Hof Arnhem, 05-06-2001, nr. 99/0669
ECLI:NL:GHARN:2001:AB2925
- Instantie
Hof Arnhem
- Datum
05-06-2001
- Zaaknummer
99/0669
- LJN
AB2925
- Vakgebied(en)
Inkomstenbelasting (V)
Fiscaal procesrecht (V)
Loonbelasting (V)
- Brondocumenten en formele relaties
ECLI:NL:GHARN:2001:AB2925, Uitspraak, Hof Arnhem, 05‑06‑2001; (Eerste aanleg - enkelvoudig)
- Vindplaatsen
V-N 2001/56.5 met annotatie van Redactie
NTFR 2001/1133
Uitspraak 05‑06‑2001
Inhoudsindicatie
-
Gerechtshof Arnhem
achtste enkelvoudige belastingkamer
nummer 99/00669
Uitspraak
op het beroep van [X te Z], (hierna: belanghebbende) tegen de uitspraak van het Hoofd van de Belastingdienst/Ondernemingen [P] (hierna: de Inspecteur) op het bezwaarschrift van belanghebbende betreffende de na te noemen aan hem opgelegde aanslag inkomstenbelasting/premie volksverzekeringen over het jaar 1997.
1. Aanslag, bezwaar en geding voor het Hof
1.1. De aanslag is, in afwijking van de aangifte en gedagtekend 19 november 1998, opgelegd naar een belastbaar inkomen van ƒ 134.434.
1.2. Bij brief van 2 december 1998 heeft belanghebbende een bezwaarschrift ingediend tegen de opgelegde aanslag. De Inspecteur heeft bij uitspraak van 9 februari 1999 het bezwaar afgewezen.

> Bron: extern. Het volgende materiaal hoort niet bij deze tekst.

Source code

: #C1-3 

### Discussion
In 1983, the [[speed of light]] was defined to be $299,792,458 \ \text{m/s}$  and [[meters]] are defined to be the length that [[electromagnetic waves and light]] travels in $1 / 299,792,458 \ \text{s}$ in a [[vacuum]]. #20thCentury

1.3. Belanghebbende is van deze uitspraak bij brief van 12 maart 1999, ingekomen op 15 maart 1999, in beroep gekomen bij het Hof. De Inspecteur heeft een vertoogschrift ingediend.
1.4. De mondelinge behandeling van de zaak heeft plaatsgehad ter zitting van het Hof van 13 maart 2001 te Arnhem. Daar zijn toen verschenen en gehoord [belanghebbendes gemachtigde alsmede de Inspecteur].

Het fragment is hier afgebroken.